Instructions for the task: Make an exact transcript of the lines in the data below, starting with the one containing "### Term 1 (семестр 1)" and going on through the one containing "- License: NO-REDISTRIBUTION", with both included and the pictures left out.

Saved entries
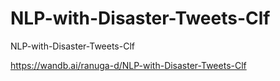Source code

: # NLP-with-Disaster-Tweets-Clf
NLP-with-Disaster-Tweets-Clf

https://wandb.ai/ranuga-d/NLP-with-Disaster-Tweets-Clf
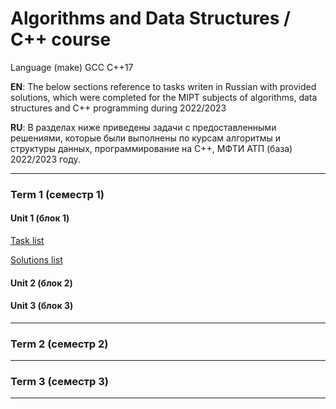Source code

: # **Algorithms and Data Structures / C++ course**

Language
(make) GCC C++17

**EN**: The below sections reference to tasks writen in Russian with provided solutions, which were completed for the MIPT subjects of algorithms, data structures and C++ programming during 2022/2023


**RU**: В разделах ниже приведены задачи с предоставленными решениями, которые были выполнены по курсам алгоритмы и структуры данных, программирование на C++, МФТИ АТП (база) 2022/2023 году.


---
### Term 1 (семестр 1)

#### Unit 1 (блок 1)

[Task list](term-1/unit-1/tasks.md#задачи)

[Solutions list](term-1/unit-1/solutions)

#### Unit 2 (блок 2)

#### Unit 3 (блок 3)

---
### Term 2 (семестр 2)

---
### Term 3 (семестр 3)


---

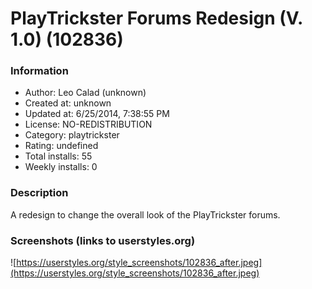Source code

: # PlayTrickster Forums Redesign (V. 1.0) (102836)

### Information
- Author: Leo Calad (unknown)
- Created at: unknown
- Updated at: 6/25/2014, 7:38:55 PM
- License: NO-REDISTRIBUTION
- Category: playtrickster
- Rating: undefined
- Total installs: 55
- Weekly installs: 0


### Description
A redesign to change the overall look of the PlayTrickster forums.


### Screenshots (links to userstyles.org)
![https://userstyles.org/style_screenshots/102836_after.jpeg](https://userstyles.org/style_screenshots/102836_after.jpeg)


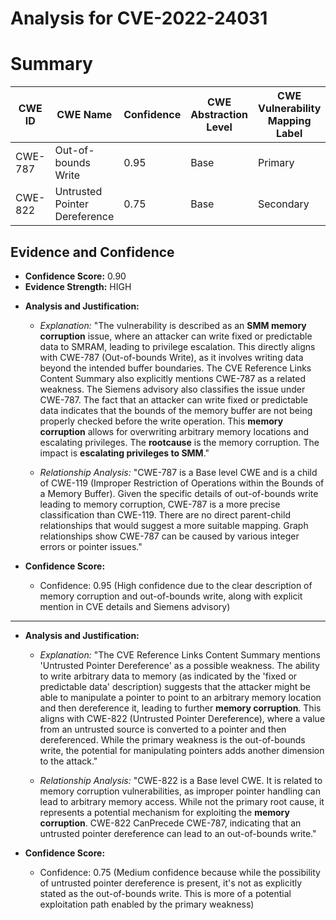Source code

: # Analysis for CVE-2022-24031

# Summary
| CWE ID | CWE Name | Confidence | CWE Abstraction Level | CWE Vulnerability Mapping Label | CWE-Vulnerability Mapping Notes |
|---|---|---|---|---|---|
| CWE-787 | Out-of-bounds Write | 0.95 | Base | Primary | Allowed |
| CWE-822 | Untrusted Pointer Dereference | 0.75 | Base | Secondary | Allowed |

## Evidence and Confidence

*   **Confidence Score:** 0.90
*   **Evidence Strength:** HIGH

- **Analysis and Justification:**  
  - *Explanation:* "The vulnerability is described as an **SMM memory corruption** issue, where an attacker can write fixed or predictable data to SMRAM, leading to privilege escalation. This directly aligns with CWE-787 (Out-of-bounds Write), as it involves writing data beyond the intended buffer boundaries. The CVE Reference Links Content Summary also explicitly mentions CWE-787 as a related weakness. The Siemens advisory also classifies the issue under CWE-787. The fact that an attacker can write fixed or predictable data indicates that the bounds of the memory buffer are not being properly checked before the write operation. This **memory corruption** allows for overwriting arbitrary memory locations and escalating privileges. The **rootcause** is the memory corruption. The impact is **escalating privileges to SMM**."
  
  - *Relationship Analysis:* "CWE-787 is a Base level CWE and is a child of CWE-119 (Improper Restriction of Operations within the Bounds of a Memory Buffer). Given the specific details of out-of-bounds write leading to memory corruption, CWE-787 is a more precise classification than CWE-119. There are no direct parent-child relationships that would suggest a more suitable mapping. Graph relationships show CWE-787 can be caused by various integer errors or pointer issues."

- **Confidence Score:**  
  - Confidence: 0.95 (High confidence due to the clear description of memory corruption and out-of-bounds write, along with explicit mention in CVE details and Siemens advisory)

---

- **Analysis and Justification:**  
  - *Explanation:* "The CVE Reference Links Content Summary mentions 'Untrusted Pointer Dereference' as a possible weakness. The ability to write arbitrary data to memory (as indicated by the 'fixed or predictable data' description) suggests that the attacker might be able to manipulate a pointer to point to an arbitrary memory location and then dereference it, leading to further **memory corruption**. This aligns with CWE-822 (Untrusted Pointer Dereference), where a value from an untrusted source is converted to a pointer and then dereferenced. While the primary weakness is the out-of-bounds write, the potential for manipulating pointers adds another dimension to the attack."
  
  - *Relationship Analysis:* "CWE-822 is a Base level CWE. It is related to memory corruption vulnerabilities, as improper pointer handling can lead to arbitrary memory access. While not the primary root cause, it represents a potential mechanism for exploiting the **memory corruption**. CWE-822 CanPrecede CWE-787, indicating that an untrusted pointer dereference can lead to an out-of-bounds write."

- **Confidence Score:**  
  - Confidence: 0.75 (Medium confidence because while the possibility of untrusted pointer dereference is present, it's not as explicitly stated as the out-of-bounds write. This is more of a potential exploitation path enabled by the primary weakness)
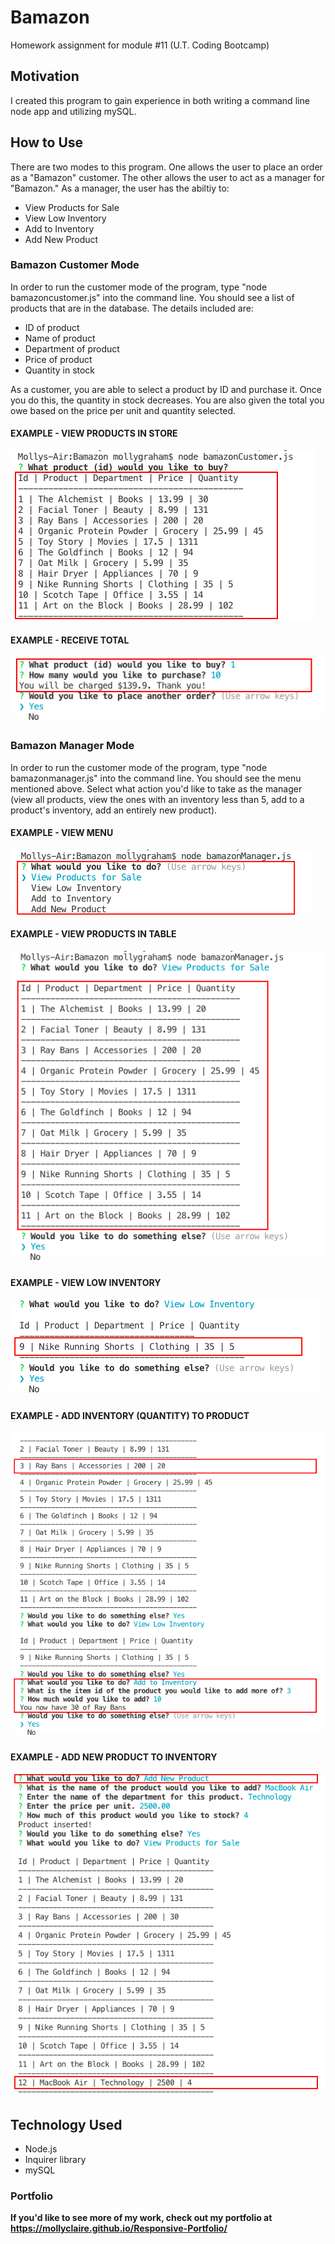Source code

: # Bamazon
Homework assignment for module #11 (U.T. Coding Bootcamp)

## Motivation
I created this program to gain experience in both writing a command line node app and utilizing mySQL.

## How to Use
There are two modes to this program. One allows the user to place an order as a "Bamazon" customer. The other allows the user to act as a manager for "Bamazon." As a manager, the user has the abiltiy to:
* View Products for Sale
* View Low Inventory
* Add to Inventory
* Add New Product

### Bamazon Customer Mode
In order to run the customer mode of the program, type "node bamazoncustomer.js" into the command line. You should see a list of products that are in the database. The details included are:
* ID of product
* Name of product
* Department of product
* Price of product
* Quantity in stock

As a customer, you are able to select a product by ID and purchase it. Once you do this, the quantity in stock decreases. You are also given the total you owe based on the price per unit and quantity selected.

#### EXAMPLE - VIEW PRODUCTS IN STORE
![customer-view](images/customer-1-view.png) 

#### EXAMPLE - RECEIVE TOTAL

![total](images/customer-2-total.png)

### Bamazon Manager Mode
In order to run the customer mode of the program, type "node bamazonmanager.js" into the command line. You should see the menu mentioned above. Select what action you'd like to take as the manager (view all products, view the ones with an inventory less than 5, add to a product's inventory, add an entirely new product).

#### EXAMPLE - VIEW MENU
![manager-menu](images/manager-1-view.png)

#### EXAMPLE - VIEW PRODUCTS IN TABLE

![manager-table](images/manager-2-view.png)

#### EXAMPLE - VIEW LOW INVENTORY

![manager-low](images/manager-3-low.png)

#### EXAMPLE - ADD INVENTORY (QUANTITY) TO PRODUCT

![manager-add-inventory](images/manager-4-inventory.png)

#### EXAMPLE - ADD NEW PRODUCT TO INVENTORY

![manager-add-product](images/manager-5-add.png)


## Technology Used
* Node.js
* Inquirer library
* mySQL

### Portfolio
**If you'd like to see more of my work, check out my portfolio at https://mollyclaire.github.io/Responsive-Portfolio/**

---

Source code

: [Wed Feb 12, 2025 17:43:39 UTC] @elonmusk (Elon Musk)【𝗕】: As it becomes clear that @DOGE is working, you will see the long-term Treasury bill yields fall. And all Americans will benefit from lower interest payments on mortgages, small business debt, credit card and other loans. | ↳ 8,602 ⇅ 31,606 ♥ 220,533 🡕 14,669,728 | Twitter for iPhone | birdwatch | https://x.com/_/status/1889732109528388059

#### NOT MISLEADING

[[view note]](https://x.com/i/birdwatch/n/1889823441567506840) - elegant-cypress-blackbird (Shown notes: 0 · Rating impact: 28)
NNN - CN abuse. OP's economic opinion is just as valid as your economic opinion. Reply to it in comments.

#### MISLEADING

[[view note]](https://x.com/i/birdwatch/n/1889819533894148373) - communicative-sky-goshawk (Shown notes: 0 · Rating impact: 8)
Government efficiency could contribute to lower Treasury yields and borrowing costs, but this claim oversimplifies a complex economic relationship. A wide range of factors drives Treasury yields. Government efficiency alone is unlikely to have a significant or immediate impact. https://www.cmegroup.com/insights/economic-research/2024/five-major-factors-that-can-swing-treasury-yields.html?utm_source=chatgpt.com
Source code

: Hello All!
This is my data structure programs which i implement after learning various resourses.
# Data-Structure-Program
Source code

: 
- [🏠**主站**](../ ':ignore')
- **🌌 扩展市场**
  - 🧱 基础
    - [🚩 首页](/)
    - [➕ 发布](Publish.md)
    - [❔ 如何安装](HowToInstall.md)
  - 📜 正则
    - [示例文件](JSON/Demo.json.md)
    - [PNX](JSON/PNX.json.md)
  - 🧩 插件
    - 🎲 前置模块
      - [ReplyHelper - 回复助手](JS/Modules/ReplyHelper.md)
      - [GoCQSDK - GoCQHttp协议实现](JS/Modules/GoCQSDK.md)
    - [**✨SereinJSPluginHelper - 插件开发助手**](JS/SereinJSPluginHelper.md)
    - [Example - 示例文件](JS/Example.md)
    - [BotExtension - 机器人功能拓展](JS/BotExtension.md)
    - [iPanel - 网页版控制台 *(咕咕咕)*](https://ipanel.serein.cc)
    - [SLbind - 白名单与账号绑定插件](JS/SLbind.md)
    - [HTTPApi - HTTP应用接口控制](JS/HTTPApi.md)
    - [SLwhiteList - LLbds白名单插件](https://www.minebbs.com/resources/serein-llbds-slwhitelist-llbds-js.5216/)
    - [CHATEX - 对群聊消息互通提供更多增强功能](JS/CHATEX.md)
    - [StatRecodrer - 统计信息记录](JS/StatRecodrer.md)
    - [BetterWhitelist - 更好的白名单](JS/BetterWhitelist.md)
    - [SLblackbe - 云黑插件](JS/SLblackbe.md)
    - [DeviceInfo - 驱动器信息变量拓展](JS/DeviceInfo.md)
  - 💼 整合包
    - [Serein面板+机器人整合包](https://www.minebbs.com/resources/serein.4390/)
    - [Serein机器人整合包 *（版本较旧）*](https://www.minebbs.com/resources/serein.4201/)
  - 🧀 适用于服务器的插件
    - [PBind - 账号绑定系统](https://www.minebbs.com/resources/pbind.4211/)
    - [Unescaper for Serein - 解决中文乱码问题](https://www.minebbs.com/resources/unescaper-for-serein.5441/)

Exercise solution:
### Term 1 (семестр 1)

#### Unit 1 (блок 1)

[Task list](term-1/unit-1/tasks.md#задачи)

[Solutions list](term-1/unit-1/solutions)

#### Unit 2 (блок 2)

#### Unit 3 (блок 3)

---
### Term 2 (семестр 2)

---
### Term 3 (семестр 3)


---

Source code

: # PlayTrickster Forums Redesign (V. 1.0) (102836)

### Information
- Author: Leo Calad (unknown)
- Created at: unknown
- Updated at: 6/25/2014, 7:38:55 PM
- License: NO-REDISTRIBUTION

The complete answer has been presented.